According to The Guardian, the new proposal would allow tech firms to freely use copyrighted work to train artificial intelligence (AI) models. However, creative professionals and related rights holders could reserve their jobs by choosing to opt out of the process.
The album, backed by prominent names such as Kate Bush, Billy Ocean, and The Clash, features ambient noises rather than music. The 12-track album includes soundbites of footsteps on a hardwood floor, computer mouse clicks, and occasional sights, all evoking empty recording spaces.

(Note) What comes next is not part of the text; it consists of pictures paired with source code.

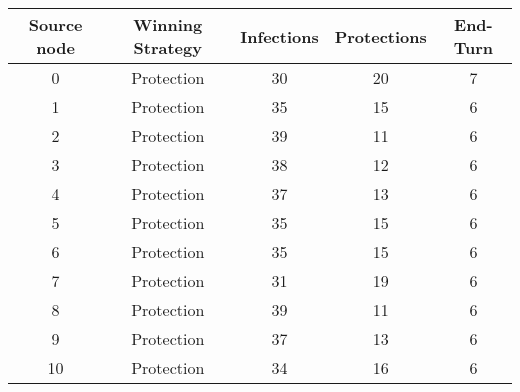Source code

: \documentclass[results.tex]{subfiles}
\begin{document}
    \begin{center}
        \begin{tabular}{| c || c | c | c | c |}
            \hline
            {\bfseries Source node} & {\bfseries Winning Strategy} & {\bfseries Infections} & {\bfseries Protections}
            & {\bfseries End-Turn}
            \\  %
            \hline\hline
            0                       & Protection                   & 30                     & 20                      & 7                    \\
            \hline
            1                       & Protection                   & 35                     & 15                      & 6                    \\
            \hline
            2                       & Protection                   & 39                     & 11                      & 6                    \\
            \hline
            3                       & Protection                   & 38                     & 12                      & 6                    \\
            \hline
            4                       & Protection                   & 37                     & 13                      & 6                    \\
            \hline
            5                       & Protection                   & 35                     & 15                      & 6                    \\
            \hline
            6                       & Protection                   & 35                     & 15                      & 6                    \\
            \hline
            7                       & Protection                   & 31                     & 19                      & 6                    \\
            \hline
            8                       & Protection                   & 39                     & 11                      & 6                    \\
            \hline
            9                       & Protection                   & 37                     & 13                      & 6                    \\
            \hline
            10                      & Protection                   & 34                     & 16                      & 6                    \\

\end{tabular}
\end{center}
\end{document}
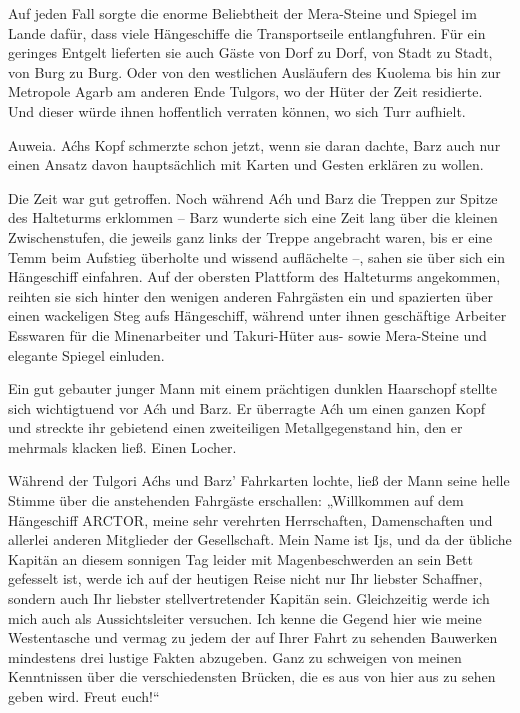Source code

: Auf jeden Fall sorgte die enorme Beliebtheit der Mera-Steine und Spiegel im Lande dafür, dass viele Hängeschiffe die Transportseile entlangfuhren. Für ein geringes Entgelt lieferten sie auch Gäste von Dorf zu Dorf, von Stadt zu Stadt, von Burg zu Burg. Oder von den westlichen Ausläufern des Kuolema bis hin zur Metropole Agarb am anderen Ende Tulgors, wo der Hüter der Zeit residierte. Und dieser würde ihnen hoffentlich verraten können, wo sich Turr aufhielt.

Auweia. Aćhs Kopf schmerzte schon jetzt, wenn sie daran dachte, Barz auch nur einen Ansatz davon hauptsächlich mit Karten und Gesten erklären zu wollen.\bigskip







Die Zeit war gut getroffen. Noch während Aćh und Barz die Treppen zur Spitze des Halteturms erklommen – Barz wunderte sich eine Zeit lang über die kleinen Zwischenstufen, die jeweils ganz links der Treppe angebracht waren, bis er eine Temm beim Aufstieg überholte und wissend auflächelte –, sahen sie über sich ein Hängeschiff einfahren. Auf der obersten Plattform des Halteturms angekommen, reihten sie sich hinter den wenigen anderen Fahrgästen ein und spazierten über einen wackeligen Steg aufs Hängeschiff, während unter ihnen geschäftige Arbeiter Esswaren für die Minenarbeiter und Takuri-Hüter aus- sowie Mera-Steine und elegante Spiegel einluden.

Ein gut gebauter junger Mann mit einem prächtigen dunklen Haarschopf stellte sich wichtigtuend vor Aćh und Barz. Er überragte Aćh um einen ganzen Kopf und streckte ihr gebietend einen zweiteiligen Metallgegenstand hin, den er mehrmals klacken ließ. Einen Locher.

Während der Tulgori Aćhs und Barz’ Fahrkarten lochte, ließ der Mann seine helle Stimme über die anstehenden Fahrgäste erschallen: „Willkommen auf dem Hängeschiff ARCTOR, meine sehr verehrten Herrschaften, Damenschaften und allerlei anderen Mitglieder der Gesellschaft. Mein Name ist Ijs, und da der übliche Kapitän an diesem sonnigen Tag leider mit Magenbeschwerden an sein Bett gefesselt ist, werde ich auf der heutigen Reise nicht nur Ihr liebster Schaffner, sondern auch Ihr liebster stellvertretender Kapitän sein. Gleichzeitig werde ich mich auch als Aussichtsleiter versuchen. Ich kenne die Gegend hier wie meine Westentasche und vermag zu jedem der auf Ihrer Fahrt zu sehenden Bauwerken mindestens drei lustige Fakten abzugeben. Ganz zu schweigen von meinen Kenntnissen über die verschiedensten Brücken, die es aus von hier aus zu sehen geben wird. Freut euch!“

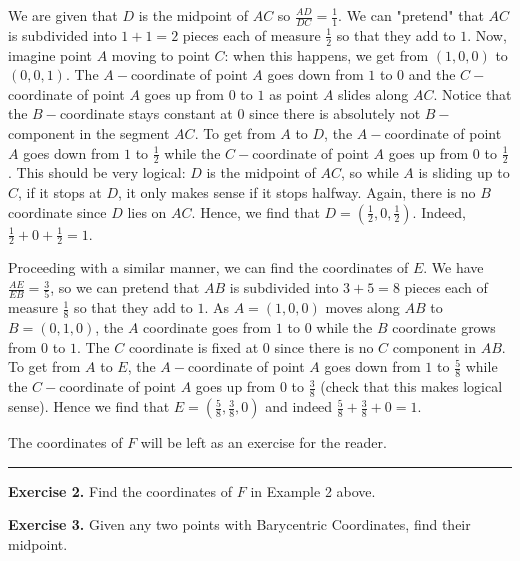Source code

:\documentclass{article}
\begin{document}
We are given that $D$ is the midpoint of $AC$ so $\frac{AD}{DC}=\frac 11$. We can "pretend" that $AC$ is subdivided into $1+1=2$ pieces each of measure $\frac 12$ so that they add to $1$. Now, imagine point $A$ moving to point $C$: when this happens, we get from $(1,0,0)$ to $(0,0,1)$. The $A-$coordinate of point $A$ goes down from $1$ to $0$ and the $C-$coordinate of point $A$ goes up from $0$ to $1$ as point $A$ slides along $AC$. Notice that the $B-$coordinate stays constant at $0$ since there is absolutely not $B-$ component in the segment $AC$. To get from $A$ to $D$, the $A-$coordinate of point $A$ goes down from $1$ to $\frac 12$ while the $C-$coordinate of point $A$ goes up from $0$ to $\frac 12$. This should be very logical: $D$ is the midpoint of $AC$, so while $A$ is sliding up to $C$, if it stops at $D$, it only makes sense if it stops halfway. Again, there is no $B$ coordinate since $D$ lies on $AC$. Hence, we find that $D=(\frac 12,0,\frac 12).$ Indeed, $\frac 12 + 0 + \frac 12 =1$. 

Proceeding with a similar manner, we can find the coordinates of $E$. We have $\frac{AE}{EB}=\frac 35$, so we can pretend that $AB$ is subdivided into $3+5=8$ pieces each of measure $\frac 18$ so that they add to $1$. As $A=(1,0,0)$ moves along $AB$ to $B=(0,1,0)$, the $A$ coordinate goes from $1$ to $0$ while the $B$ coordinate grows from $0$ to $1$. The $C$ coordinate is fixed at $0$ since there is no $C$ component in $AB$. To get from $A$ to $E$, the $A-$coordinate of point $A$ goes down from $1$ to $\frac 58$ while the $C-$coordinate of point $A$ goes up from $0$ to $\frac 38$ (check that this makes logical sense). Hence we find that $E=(\frac 58,\frac 38,0)$ and indeed $\frac 58 + \frac 38 + 0 =1$. 

The coordinates of $F$ will be left as an exercise for the reader.
\vspace{.2in}
\hrule
\vspace{.2in}
\textbf{Exercise 2.} Find the coordinates of $F$ in Example 2 above.

\textbf{Exercise 3.} Given any two points with Barycentric Coordinates, find their midpoint. 
\end{document}

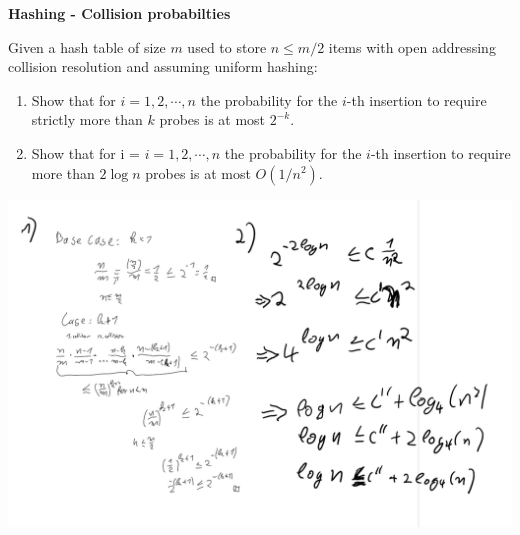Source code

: \question \textbf{Hashing - Collision probabilties}

Given a hash table of size $m$ used to store $n \leq m/2$ items with open addressing collision resolution and assuming uniform hashing:
\begin{enumerate}
\item Show that for $i = 1, 2, \cdots , n$ the probability for the $i$-th insertion to require strictly more than $k$ probes is at most $2^{-k}$.
\item Show that for i = $i = 1, 2, \cdots , n$ the probability for the $i$-th insertion to require more than $2\log n$ probes is at most $O(1/n^2)$.
\end{enumerate}

\includegraphics[width=0.8\linewidth]{task_3/task_3.png}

The track listing for the album spells out a straightforward message: “The British government must not legalize music theft to benefit AI companies.”
“In the music of the future, will our voices go unheard?” Kate Bush said in a statement.
The clash between tech firms and artists over AI and its impacts on copyrighted and creative works has become a heated debate. Generative AI models rely on vast amounts of data to generate their responses, a process often referred to as data mining. The main sources of data are open sources, including content from Wikipedia, newspaper articles, and online book archives. Based on this enormous amount of text, images, or music, generative AI programs can produce human-like responses. This has worried creative professionals, including musicians, writers, and visual artists, as their work is being utilized for free to build AI tools that create works in direct competition with their own.
In response to the album, a UK government spokesperson stated that no decisions have been made and promised to build greater transparency over the material being used.
While ministers state that there would be an “opt-out” option for artists who don’t want to share their works for machine learning purposes, artists argue that this option won’t provide sufficient control over their creative materials. It would be nearly impossible for an individual artist or songwriter to notify thousands of different AI service providers of their preferences and to monitor their works across the vast digital landscape.
In an interview with the BBC, Paul McCartney, one of the two surviving members of The Beatles, stated that the proposed change could improve musicians and artists.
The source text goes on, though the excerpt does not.